Department of Medicinal Chemistry, School of Pharmacy, Virginia Commonwealth University, Richmond, VA 23298, USA; Institute for Structural Biology, Drug Discovery, and Development, School of Pharmacy, Virginia Commonwealth University, Richmond, VA 23219, USA.

出版信息

Biochim Biophys Acta Biomembr. 2022 Feb 1;1864(1):183793. doi: 10.1016/j.bbamem.2021.183793. Epub 2021 Oct 13.

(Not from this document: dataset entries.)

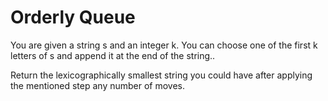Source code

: # Orderly Queue

You are given a string s and an integer k. You can choose one of the first k letters of s and append it at the end of the string..

Return the lexicographically smallest string you could have after applying the mentioned step any number of moves.

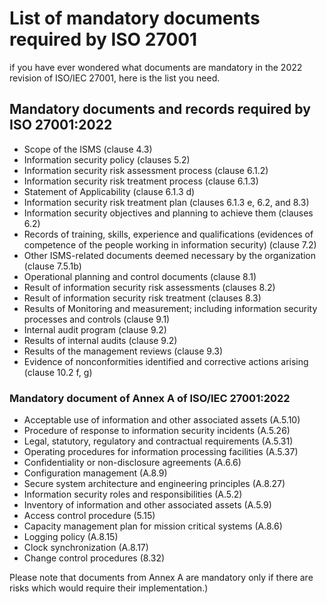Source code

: # List of mandatory documents required by ISO 27001

if you have ever wondered what documents are mandatory in the 2022 revision of ISO/IEC 27001, here is the list you need.

## Mandatory documents and records required by ISO 27001:2022

-   Scope of the ISMS (clause 4.3)
-   Information security policy (clauses 5.2)
-   Information security risk assessment process (clause 6.1.2)
-   Information security risk treatment process (clause 6.1.3)
-   Statement of Applicability (clause 6.1.3 d)
-   Information security risk treatment plan (clauses 6.1.3 e, 6.2, and 8.3)
-   Information security objectives and planning to achieve them (clauses 6.2)
-   Records of training, skills, experience and qualifications (evidences of competence of the people working in information security) (clause 7.2)
-   Other ISMS-related documents deemed necessary by the organization (clause 7.5.1b)
-   Operational planning and control documents (clause 8.1)
-   Result of information security risk assessments (clauses 8.2)
-   Result of information security risk treatment (clauses 8.3)
-   Results of Monitoring and measurement; including information security processes and controls (clause 9.1)
-   Internal audit program (clause 9.2)
-   Results of internal audits (clause 9.2)
-   Results of the management reviews (clause 9.3)
-   Evidence of nonconformities identified and corrective actions arising  (clause 10.2 f, g)

### Mandatory document of Annex A of ISO/IEC 27001:2022

-   Acceptable use of information and other associated assets (A.5.10)
-   Procedure of response to information security incidents (A.5.26)
-   Legal, statutory, regulatory and contractual requirements (A.5.31)
-   Operating procedures for information processing facilities (A.5.37)
-   Confidentiality or non-disclosure agreements (A.6.6)
-   Configuration management (A.8.9)
-   Secure system architecture and engineering principles (A.8.27)
-   Information security roles and responsibilities (A.5.2)
-   Inventory of information and other associated assets (A.5.9)
-   Access control procedure (5.15)
-   Capacity management plan for mission critical systems (A.8.6)
-   Logging policy (A.8.15)
-   Clock synchronization (A.8.17)
-   Change control procedures (8.32)

Please note that documents from Annex A are mandatory only if there are risks which would require their implementation.)
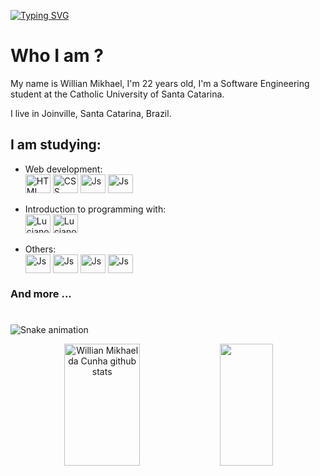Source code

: 

[![Typing SVG](https://readme-typing-svg.herokuapp.com/?color=d25ee5&size=35&center=true&vCenter=true&width=1000&lines=Be+Welcome!+:%29)](https://git.io/typing-svg)


#  Who I am ?

My name is Willian Mikhael, I'm 22 years old, I'm a Software Engineering student at the Catholic University of Santa Catarina.

I live in Joinville, Santa Catarina, Brazil.

## I am studying:

<ul> 

<li>Web development:
   <div style="display: inline_block">
      <img align="center" alt="HTML" height="30" width="40" src="https://cdn.jsdelivr.net/gh/devicons/devicon/icons/html5/html5-original.svg">
      <img align="center" alt="CSS" height="30" width="40" src="https://cdn.jsdelivr.net/gh/devicons/devicon/icons/css3/css3-original.svg">
      <img align="center" alt="Js" height="30" width="40" src="https://cdn.jsdelivr.net/gh/devicons/devicon/icons/javascript/javascript-plain.svg">
      <img align="center" alt="Js" height="30" width="40" src="https://cdn.jsdelivr.net/gh/devicons/devicon/icons/vscode/vscode-original.svg" />

   </div>
</li>

<br>

<li>Introduction to programming with:
   <div style="display: inline_block">
     <img align="center" alt="Luciano-C" height="30" width="40" src="https://cdn.jsdelivr.net/gh/devicons/devicon/icons/c/c-original.svg">
     <img align="center" alt="Luciano-C" height="30" width="40" src="https://cdn.jsdelivr.net/gh/devicons/devicon/icons/cplusplus/cplusplus-original.svg" />
   </div>
</li>

<br> 

<li>Others:
   <div style="display: inline_block">
      <img align="center" alt="Js" height="30" width="40" src="https://cdn.jsdelivr.net/gh/devicons/devicon/icons/git/git-original.svg" />
      <img align="center" alt="Js" height="30" width="40" src="https://cdn.jsdelivr.net/gh/devicons/devicon/icons/github/github-original.svg" />
      <img align="center" alt="Js" height="30" width="40" src="https://cdn.jsdelivr.net/gh/devicons/devicon/icons/arduino/arduino-original.svg" />
     <img align="center" alt="Js" height="30" width="40" <img src="https://cdn.jsdelivr.net/gh/devicons/devicon/icons/nodejs/nodejs-original.svg"/>
   </div>
</li>

</ul>

### And more ...
#


![Snake animation](https://github.com/willianmikhael/willianmikhael/blob/output/github-contribution-grid-snake.svg)



<div align="center">  
  <img width="49%" height="195px" src="https://github-readme-stats.vercel.app/api?username=willianmikhael&show_icons=true&count_private=true&hide_border=true&title_color=d25ee5&icon_color=bd9fba&text_color=ECE9EE&bg_color=0D1117" alt="Willian Mikhael da Cunha github stats" /> 
  
  <img width="41%" height="195px" src="https://github-readme-stats.vercel.app/api/top-langs/?username=willianmikhael&layout=compact&hide_border=true&title_color=d25ee5&text_color=ECE9EE&bg_color=0d1117" />
</div>

#




  
  

  


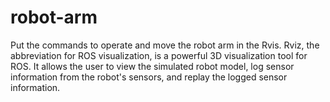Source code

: # robot-arm
Put the commands to operate and move the robot arm in the Rvis. Rviz, the abbreviation for ROS visualization, is a powerful 3D visualization tool for ROS. It allows the user to view the simulated robot model, log sensor information from the robot's sensors, and replay the logged sensor information.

DOI:10.1016/j.bbamem.2021.183793
PMID:34655545
原文链接:https://pmc.ncbi.nlm.nih.gov/articles/PMC9205682/
Abstract

Mycobacterial membrane protein large 3 (Mmpl3) as a trehalose monomycolate lipid transporter contributes to cell wall biosynthesis. Inhibition of Mmpl3 can suppress cell growth and lead to mycobacterial death. SQ109 is a hydrophobic inhibitor of Mmpl3. We have devised a detergent-free strategy to characterize the SQ109/Mmpl3 interaction using the Native Cell Membrane Nanoparticles (NCMN) system, a new method for extracting membrane proteins that better retains native lipids. The homogeneity of the Mmpl3 NCMN particles was confirmed with electron microscopy. The hydrophobic protein-ligand interaction analysis shown for Mmpl3 using the NCMN system may broadly apply to other membrane proteins.

摘要

分枝杆菌膜蛋白大型 3(Mmpl3)作为海藻糖单胞酸酯脂质转运蛋白,有助于细胞壁生物合成。抑制 Mmpl3 可以抑制细胞生长并导致分枝杆菌死亡。SQ109 是 Mmpl3 的一种疏水抑制剂。我们设计了一种无去污剂策略,使用 Native Cell Membrane Nanoparticles(NCMN)系统来表征 SQ109/Mmpl3 相互作用,这是一种提取更好地保留天然脂质的膜蛋白的新方法。电镜证实了 Mmpl3 的 NCMN 颗粒的均一性。使用 NCMN 系统对 Mmpl3 进行的疏水性蛋白-配体相互作用分析可能广泛适用于其他膜蛋白。